After hearing that the book written about them casts doubt on their heroism, Don Quixote and Sancho Panza are trapped between their story, already written, and the possibility of telling the story anew. In order to save Dulcinea Del Toboso, whom they have never met, they strive to set out on their way but end up remaining in place. The mythological, heroic journey questions the meaning of truth when there are infinite possibilities for duplication, the relationship between the original and its imitation, and the place of art amidst battles and warfare. The Theater Arts Department will also present the performance art piece Youthful Silence, directed by undergraduate David Amsallem, a work depicting the complexities of soldiers’ daily life.
Above: Assaf Evron, Untitled (San Diego, Prototype of a Wall), 2018, Vinyl print as presented at the gallery.

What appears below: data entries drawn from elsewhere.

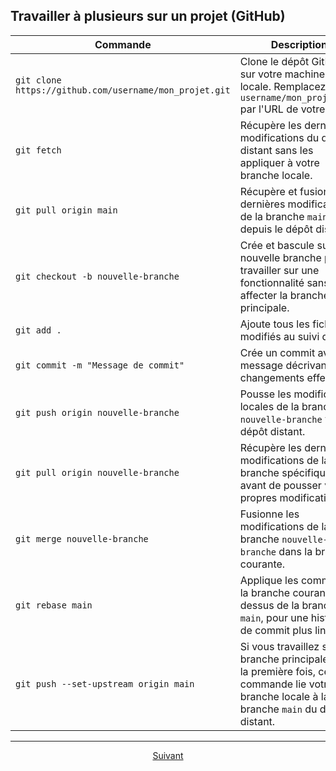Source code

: 
## Travailler à plusieurs sur un projet (GitHub)

| Commande | Description |
|----------|-------------|
| `git clone https://github.com/username/mon_projet.git` | Clone le dépôt GitHub sur votre machine locale. Remplacez `username/mon_projet.git` par l'URL de votre dépôt. |
| `git fetch` | Récupère les dernières modifications du dépôt distant sans les appliquer à votre branche locale. |
| `git pull origin main` | Récupère et fusionne les dernières modifications de la branche `main` depuis le dépôt distant. |
| `git checkout -b nouvelle-branche` | Crée et bascule sur une nouvelle branche pour travailler sur une fonctionnalité sans affecter la branche principale. |
| `git add .` | Ajoute tous les fichiers modifiés au suivi de Git. |
| `git commit -m "Message de commit"` | Crée un commit avec un message décrivant les changements effectués. |
| `git push origin nouvelle-branche` | Pousse les modifications locales de la branche `nouvelle-branche` vers le dépôt distant. |
| `git pull origin nouvelle-branche` | Récupère les dernières modifications de la branche spécifique avant de pousser vos propres modifications. |
| `git merge nouvelle-branche` | Fusionne les modifications de la branche `nouvelle-branche` dans la branche courante. |
| `git rebase main` | Applique les commits de la branche courante au-dessus de la branche `main`, pour une histoire de commit plus linéaire. |
| `git push --set-upstream origin main` | Si vous travaillez sur la branche principale pour la première fois, cette commande lie votre branche locale à la branche `main` du dépôt distant. |

---

<p align="center">
  <a href="./projetSymfony-Github.md">Suivant</a>
</p>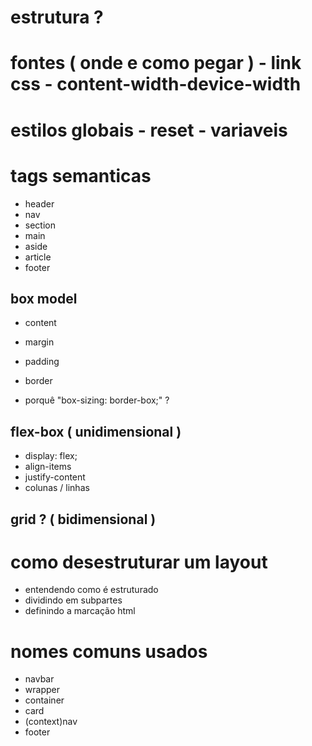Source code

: # estrutura ?

# fontes ( onde e como pegar ) - link css - content-width-device-width

# estilos globais - reset - variaveis

# tags semanticas

- header
- nav
- section
- main
- aside
- article
- footer

## box model

- content
- margin
- padding
- border

- porquê "box-sizing: border-box;" ?

## flex-box ( unidimensional )

- display: flex;
- align-items
- justify-content
- colunas / linhas

## grid ? ( bidimensional )

# como desestruturar um layout

- entendendo como é estruturado
- dividindo em subpartes
- definindo a marcação html

# nomes comuns usados

- navbar
- wrapper
- container
- card
- (context)nav
- footer
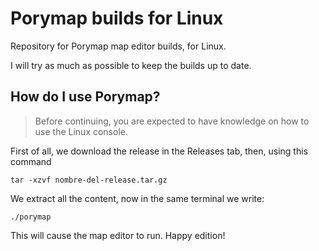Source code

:# Porymap builds for Linux
Repository for Porymap map editor builds, for Linux.

I will try as much as possible to keep the builds up to date.

## How do I use Porymap?
>Before continuing, you are expected to have knowledge on how to use the Linux console.

First of all, we download the release in the Releases tab, then, using this command

`tar -xzvf nombre-del-release.tar.gz`

We extract all the content, now in the same terminal we write:

`./porymap`

This will cause the map editor to run.
Happy edition!

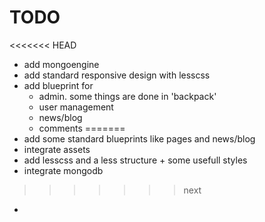 TODO
====
<<<<<<< HEAD
* add mongoengine
* add standard responsive design with lesscss
* add blueprint for
    * admin. some things are done in 'backpack'
    * user management
    * news/blog
    * comments
=======
* add some standard blueprints like pages and news/blog
* integrate assets
* add lesscss and a less structure + some usefull styles
* integrate mongodb
>>>>>>> next
*
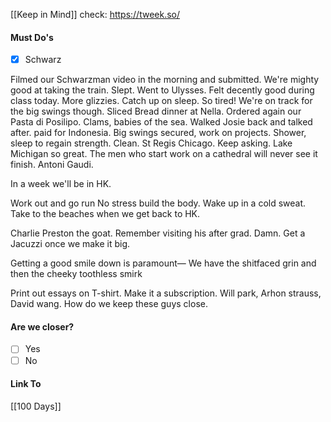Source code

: [[Keep in Mind]]
check: https://tweek.so/
#### Must Do's
- [x] Schwarz

Filmed our Schwarzman video in the morning and submitted. We're mighty good at taking the train. Slept. Went to Ulysses. Felt decently good during class today. More glizzies. Catch up on sleep. So tired! We're on track for the big swings though. Sliced Bread dinner at Nella. Ordered again our Pasta di Posilipo. Clams, babies of the sea. Walked Josie back and talked after. paid for Indonesia. Big swings secured, work on projects. Shower, sleep to regain strength. Clean. St Regis Chicago. Keep asking. Lake Michigan so great. The men who start work on a cathedral will never see it finish. Antoni Gaudi.

In a week we'll be in HK.

Work out and go run
No stress build the body.
Wake up in a cold sweat.
Take to the beaches when we get back to HK.

Charlie Preston the goat. Remember visiting his after grad. Damn. 
Get a Jacuzzi once we make it big.

Getting a good smile down is paramount—
We have the shitfaced grin
and then the cheeky toothless smirk

Print out essays on T-shirt. Make it a subscription.
Will park, Arhon strauss, David wang. How do we keep these guys close.
#### Are we closer?
- [ ] Yes
- [ ] No
#### Link To
[[100 Days]]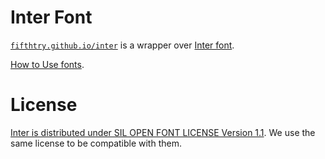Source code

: # Inter Font

[`fifthtry.github.io/inter`](https://fifthtry.github.io/inter) is a wrapper over [Inter font](https://github.com/rsms/inter).

[How to Use fonts](https://fpm.dev/how-to/custom-fonts/).

# License

[Inter is distributed under SIL OPEN FONT LICENSE Version 1.1](https://github.com/rsms/inter/blob/master/LICENSE.txt). We use the same license to be compatible with them.
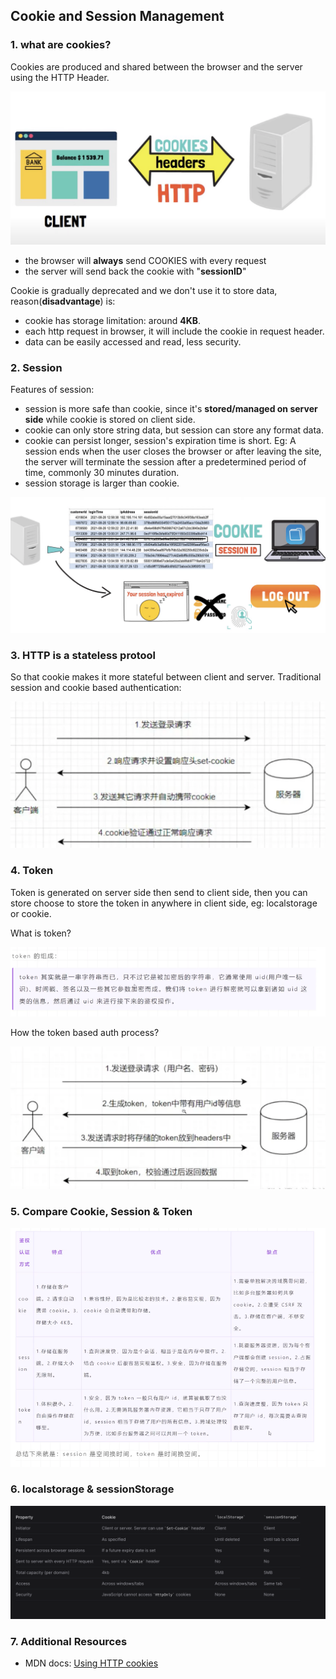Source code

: ## Cookie and Session Management

### 1. what are cookies?

Cookies are produced and shared between the browser and the server using the HTTP Header.

![image](../assets/cookie_01.png)

- the browser will **always** send COOKIES with every request
- the server will send back the cookie with "**sessionID**"

Cookie is gradually deprecated and we don't use it to store data, reason(**disadvantage**) is:

- cookie has storage limitation: around **4KB**.
- each http request in browser, it will include the cookie in request header.
- data can be easily accessed and read, less security.

### 2. Session

Features of session:

- session is more safe than cookie, since it's **stored/managed on server side** while cookie is stored on client side.
- cookie can only store string data, but session can store any format data.
- cookie can persist longer, session's expiration time is short.
  Eg: A session ends when the user closes the browser or after leaving the site, the server will terminate the session after a predetermined period of time, commonly 30 minutes duration.
- session storage is larger than cookie.

![image](../assets/cookie_02.png)

### 3. HTTP is a stateless protool

So that cookie makes it more stateful between client and server. Traditional session and cookie based authentication:

![image](../assets/cookie_auth_server.png)

### 4. Token

Token is generated on server side then send to client side, then you can store choose to store the token in anywhere in client side, eg: localstorage or cookie.

What is token?

![image](../assets/token_01.png)

How the token based auth process?

![image](../assets/token_auth_02.png)

### 5. Compare Cookie, Session & Token

![image](../assets/token_auth_compare_03.png)

### 6. localstorage & sessionStorage

![image](../assets/localstorage-session.png)

### 7. Additional Resources

- MDN docs: [Using HTTP cookies](https://developer.mozilla.org/en-US/docs/Web/HTTP/Cookies)
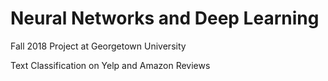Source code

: # Neural Networks and Deep Learning

Fall 2018 Project at Georgetown University

Text Classification on Yelp and Amazon Reviews
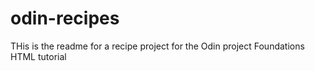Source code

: # odin-recipes
THis is the readme for a recipe project for the Odin project Foundations HTML tutorial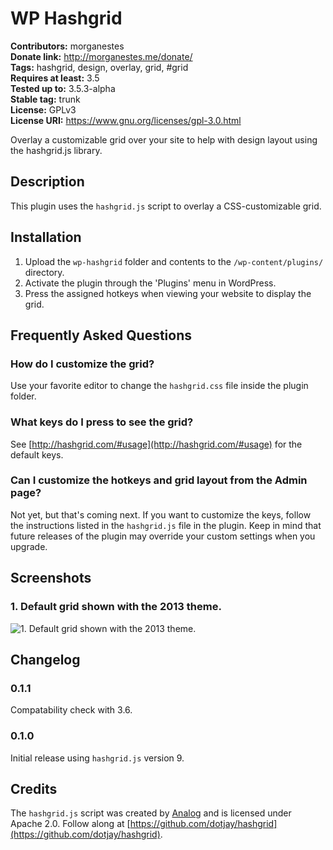 # WP Hashgrid #
**Contributors:** morganestes  
**Donate link:** http://morganestes.me/donate/  
**Tags:** hashgrid, design, overlay, grid, #grid  
**Requires at least:** 3.5  
**Tested up to:** 3.5.3-alpha  
**Stable tag:** trunk  
**License:** GPLv3  
**License URI:** https://www.gnu.org/licenses/gpl-3.0.html  

Overlay a customizable grid over your site to help with design layout using the hashgrid.js library.

## Description ##

This plugin uses the `hashgrid.js` script to overlay a CSS-customizable grid.

## Installation ##

1. Upload the `wp-hashgrid` folder and contents to the `/wp-content/plugins/` directory.
1. Activate the plugin through the 'Plugins' menu in WordPress.
1. Press the assigned hotkeys when viewing your website to display the grid.

## Frequently Asked Questions ##

### How do I customize the grid? ###

Use your favorite editor to change the `hashgrid.css` file inside the plugin folder.

### What keys do I press to see the grid? ###

See [http://hashgrid.com/#usage](http://hashgrid.com/#usage) for the default keys.

### Can I customize the hotkeys and grid layout from the Admin page? ###

Not yet, but that's coming next. If you want to customize the keys, follow the instructions listed in the `hashgrid.js` file in the plugin.
Keep in mind that future releases of the plugin may override your custom settings when you upgrade.

## Screenshots ##

### 1. Default grid shown with the 2013 theme. ###
![1. Default grid shown with the 2013 theme.](http://s.wordpress.org/extend/plugins/wp-hashgrid/screenshot-1.png)


## Changelog ##
### 0.1.1 ###

Compatability check with 3.6.

### 0.1.0 ###

Initial release using `hashgrid.js` version 9.

## Credits ##

The `hashgrid.js` script was created by [Analog](http://analog.coop) and is licensed under Apache 2.0. Follow along at [https://github.com/dotjay/hashgrid](https://github.com/dotjay/hashgrid).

Artists and Works Featured in the Exhibit: Marina Abramovi, a radical performance artist, was born in Yugoslavia in 1946. Ulay Laysiepen, photographer and artist, was born in Germany in 1943. The two met in Amsterdam in 1976 and began their artistic collaboration, which continued for more than a decade. During this period, they created many performance art pieces which dealt with conflicts in couples’ relationships and pushed the boundaries of the body, the ego, and artistic identity. Extreme and violent, these pieces represented the nullification of personal space, both physically and psychologically. The work presented in this exhibit is the couple’s farewell piece, which takes place on top of the Great Wall of China, in which the two walk towards each other for ninety days and over a distance of 2500 km., up to their meeting which becomes a farewell. The artwork infuses the concept of a wall with layers of meaning: it becomes a place where, on both the personal and psychological levels, connection and separation can coincide.
Alexandre Guirkinger, photographer, was born in Paris in 1980. Since 2006 he has been working as a freelance documentary photographer for leading magazines such as Le Monde, Die Zeit Magazine, Wall Street Journal Magazine, AD Magazine, and Wallpaper. His works were part of a comprehensive exhibit, “The Line”, which was displayed at the photography festival in Arles, France, in 2016. The series in “Defense Lines” presents photographs of the Maginot Line, an area which was Guirkinger’s childhood playground, and documents dozens of bunkers and buildings which remained hidden under the layered landscape. His work is a fascinating visual investigation of the interfaces between landscape, border, military architecture, and forces of nature.
Micha Bar-Am (b. 1930), is a recipient of the Israel Prize and a founder of the photography department at the Tel Aviv Museum of Art. His photographic archive includes a wide range of work, from documentations of the public sphere to expressions of intimate spaces. Bar-Am covered pivotal events in the country’s history, and many of his photographs have become foundational icons of the Israeli collective memory. “Defense Lines” presents one of the most famous series of photographs by Bar-Am covering the Bar-Lev Line in the years 1969-1974. This fortification line, erected along the Suez Canal between Israel and Egypt, collapsed in the Yom Kippur War (1973) and came to emblematize in the public mind a negligence experienced in that traumatic war. The series incorporates sharp and static panoramic landscape views in black and white, photographed before the war; color landscapes displayed here for the first time, depicting slightly blurry views, from afar, of the Egyptian shoreline from the opposite bank of the canal. Finally, it includes photographs of people at decisive moments, which were taken on the battlefield in real time, reflecting tension and terror under life-threatening danger. This unique collection of photographs is rare in its authenticity. In it, the photographer himself becomes part of the fighting force, his presence made visible by his intimate closeness to the soldiers.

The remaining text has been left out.